I close the first month of this challenge with a song in the Great Song Pantheon.
Say, did you know that "Black Magic Woman" was actually written and first recorded by Fleetwood Mac? Their song only lacks the two key features that make the Santana song iconic: Santana's guitar, obviously, and the percussion section. It's amazing how a song can change by just executing it all wrong.
Santana took this smarmy "Latin" number by an English pop group and turned it into one of the coolest songs we have produced as a culture.
I'm really at a loss talking about the guitar. I play guitar, but I am very limited. In my experience, I write music (I should say wrote because I haven't written a song in 10 years), work super hard on the changes, the singing melodies, lyrics, percussion... and then I have to beg competent guitarists to collaborate with me and make it whole.
So how can I comment on the guitar work of Carlos Santana? I'll just say he covers a lot of ground in a three-minute song. He brings us into this song with allure, arrives at the signature opening melody, and then is content just to embellish around the verses, before he flies off on the fantastic solo. (There are no choruses in this song! Just the intro, three smokey verses, and the dynamic middle instrumental, with the extended "Gypsy Queen" jam to end. That gets me geeking out.) Every note is expertly fluid and interesting far beyond being finger gymnastics.

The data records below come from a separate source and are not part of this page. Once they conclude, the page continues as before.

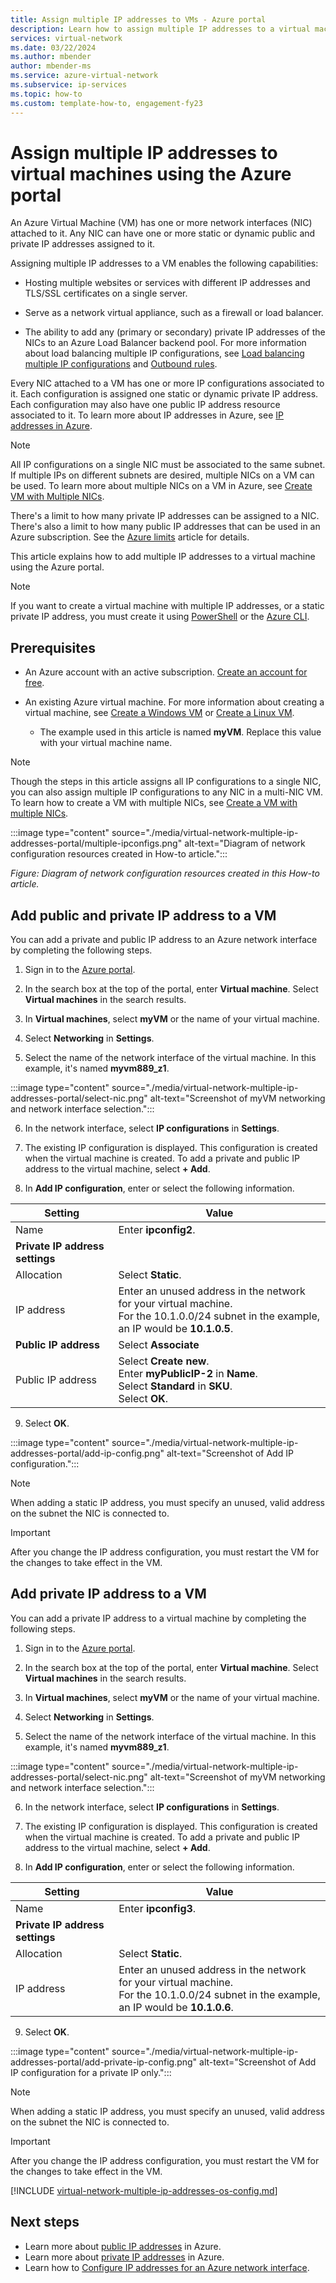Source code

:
 ```yaml
---
title: Assign multiple IP addresses to VMs - Azure portal
description: Learn how to assign multiple IP addresses to a virtual machine using the Azure portal.
services: virtual-network
ms.date: 03/22/2024
ms.author: mbender
author: mbender-ms
ms.service: azure-virtual-network
ms.subservice: ip-services
ms.topic: how-to
ms.custom: template-how-to, engagement-fy23
---
```

# Assign multiple IP addresses to virtual machines using the Azure portal

An Azure Virtual Machine (VM) has one or more network interfaces (NIC) attached to it. Any NIC can have one or more static or dynamic public and private IP addresses assigned to it. 

Assigning multiple IP addresses to a VM enables the following capabilities:

* Hosting multiple websites or services with different IP addresses and TLS/SSL certificates on a single server.

* Serve as a network virtual appliance, such as a firewall or load balancer.

* The ability to add any (primary or secondary) private IP addresses of the NICs to an Azure Load Balancer backend pool. For more information about load balancing multiple IP configurations, see [Load balancing multiple IP configurations](../../load-balancer/load-balancer-multiple-ip.md?toc=%2fazure%2fvirtual-network%2ftoc.json) and [Outbound rules](../../load-balancer/outbound-rules.md#limitations).

Every NIC attached to a VM has one or more IP configurations associated to it. Each configuration is assigned one static or dynamic private IP address. Each configuration may also have one public IP address resource associated to it. To learn more about IP addresses in Azure, see [IP addresses in Azure](../../virtual-network/ip-services/public-ip-addresses.md).

> [!NOTE]
> All IP configurations on a single NIC must be associated to the same subnet.  If multiple IPs on different subnets are desired, multiple NICs on a VM can be used. To learn more about multiple NICs on a VM in Azure, see [Create VM with Multiple NICs](../../virtual-machines/windows/multiple-nics.md).

There's a limit to how many private IP addresses can be assigned to a NIC. There's also a limit to how many public IP addresses that can be used in an Azure subscription. See the [Azure limits](../../azure-resource-manager/management/azure-subscription-service-limits.md?toc=%2fazure%2fvirtual-network%2ftoc.json#azure-resource-manager-virtual-networking-limits) article for details.

This article explains how to add multiple IP addresses to a virtual machine using the Azure portal. 

> [!NOTE]
> If you want to create a virtual machine with multiple IP addresses, or a static private IP address, you must create it using [PowerShell](virtual-network-multiple-ip-addresses-powershell.md) or the [Azure CLI](virtual-network-multiple-ip-addresses-cli.md). 

## Prerequisites

- An Azure account with an active subscription. [Create an account for free](https://azure.microsoft.com/free/?WT.mc_id=A261C142F).

- An existing Azure virtual machine. For more information about creating a virtual machine, see [Create a Windows VM](../../virtual-machines/windows/quick-create-portal.md) or [Create a Linux VM](../../virtual-machines/linux/quick-create-portal.md). 
    
    - The example used in this article is named **myVM**. Replace this value with your virtual machine name.

> [!NOTE]
> Though the steps in this article assigns all IP configurations to a single NIC, you can also assign multiple IP configurations to any NIC in a multi-NIC VM. To learn how to create a VM with multiple NICs, see [Create a VM with multiple NICs](../../virtual-machines/windows/multiple-nics.md).

:::image type="content" source="./media/virtual-network-multiple-ip-addresses-portal/multiple-ipconfigs.png" alt-text="Diagram of network configuration resources created in How-to article.":::

  *Figure: Diagram of network configuration resources created in this How-to article.*

## Add public and private IP address to a VM

You can add a private and public IP address to an Azure network interface by completing the following steps.

1. Sign in to the [Azure portal](https://portal.azure.com).

2. In the search box at the top of the portal, enter **Virtual machine**. Select **Virtual machines** in the search results.

3. In **Virtual machines**, select **myVM** or the name of your virtual machine.

4. Select **Networking** in **Settings**.

5. Select the name of the network interface of the virtual machine. In this example, it's named **myvm889_z1**.

:::image type="content" source="./media/virtual-network-multiple-ip-addresses-portal/select-nic.png" alt-text="Screenshot of myVM networking and network interface selection.":::

6. In the network interface, select **IP configurations** in **Settings**.

7. The existing IP configuration is displayed. This configuration is created when the virtual machine is created. To add a private and public IP address to the virtual machine, select **+ Add**.

8. In **Add IP configuration**, enter or select the following information.

| Setting | Value |
| ------- | ----- |
| Name | Enter **ipconfig2**. |
| **Private IP address settings** |   |
| Allocation | Select **Static**. |
| IP address | Enter an unused address in the network for your virtual machine. </br> For the 10.1.0.0/24 subnet in the example, an IP would be **10.1.0.5**. |
| **Public IP address** | Select **Associate** |
| Public IP address | Select **Create new**. </br> Enter **myPublicIP-2** in **Name**. </br> Select **Standard** in **SKU**. </br> Select **OK**. |

9. Select **OK**.

:::image type="content" source="./media/virtual-network-multiple-ip-addresses-portal/add-ip-config.png" alt-text="Screenshot of Add IP configuration.":::

> [!NOTE]
> When adding a static IP address, you must specify an unused, valid address on the subnet the NIC is connected to.

> [!IMPORTANT]
> After you change the IP address configuration, you must restart the VM for the changes to take effect in the VM.

## Add private IP address to a VM

You can add a private IP address to a virtual machine by completing the following steps.

1. Sign in to the [Azure portal](https://portal.azure.com).

2. In the search box at the top of the portal, enter **Virtual machine**. Select **Virtual machines** in the search results.

3. In **Virtual machines**, select **myVM** or the name of your virtual machine.

4. Select **Networking** in **Settings**.

5. Select the name of the network interface of the virtual machine. In this example, it's named **myvm889_z1**.

:::image type="content" source="./media/virtual-network-multiple-ip-addresses-portal/select-nic.png" alt-text="Screenshot of myVM networking and network interface selection.":::

6. In the network interface, select **IP configurations** in **Settings**.

7. The existing IP configuration is displayed. This configuration is created when the virtual machine is created. To add a private and public IP address to the virtual machine, select **+ Add**.

8. In **Add IP configuration**, enter or select the following information.

| Setting | Value |
| ------- | ----- |
| Name | Enter **ipconfig3**. |
| **Private IP address settings** |   |
| Allocation | Select **Static**. |
| IP address | Enter an unused address in the network for your virtual machine. </br> For the 10.1.0.0/24 subnet in the example, an IP would be **10.1.0.6**. |

9. Select **OK**.

:::image type="content" source="./media/virtual-network-multiple-ip-addresses-portal/add-private-ip-config.png" alt-text="Screenshot of Add IP configuration for a private IP only.":::

> [!NOTE]
> When adding a static IP address, you must specify an unused, valid address on the subnet the NIC is connected to.

> [!IMPORTANT]
> After you change the IP address configuration, you must restart the VM for the changes to take effect in the VM.

[!INCLUDE [virtual-network-multiple-ip-addresses-os-config.md](../../../includes/virtual-network-multiple-ip-addresses-os-config.md)]

## Next steps

- Learn more about [public IP addresses](public-ip-addresses.md) in Azure.
- Learn more about [private IP addresses](private-ip-addresses.md) in Azure.
- Learn how to [Configure IP addresses for an Azure network interface](virtual-network-network-interface-addresses.md).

What truly hit me was the conga. The conga player's name is Michael Carabello. When I was young, his work on the this song, especially the "Gypsy Queen" section, legitimized this instrument for me as not just a drum but a study. I picture the Woodstock footage of this band, ecstatic, sweating, eyes closed, these thin young boys with billowing hair. I hear those congas, that life force, the blurred hands popping the skins awake. What fun music is to play... just the single definition of fun. I don't look down on non-musicians, but I honestly can say you don't know what you're missing if you've never been able to release in song with a group of like-minded individuals. And to be lucky enough to be able to participate in a group like Santana back in the original flush of genius... What certain, unknowable fun.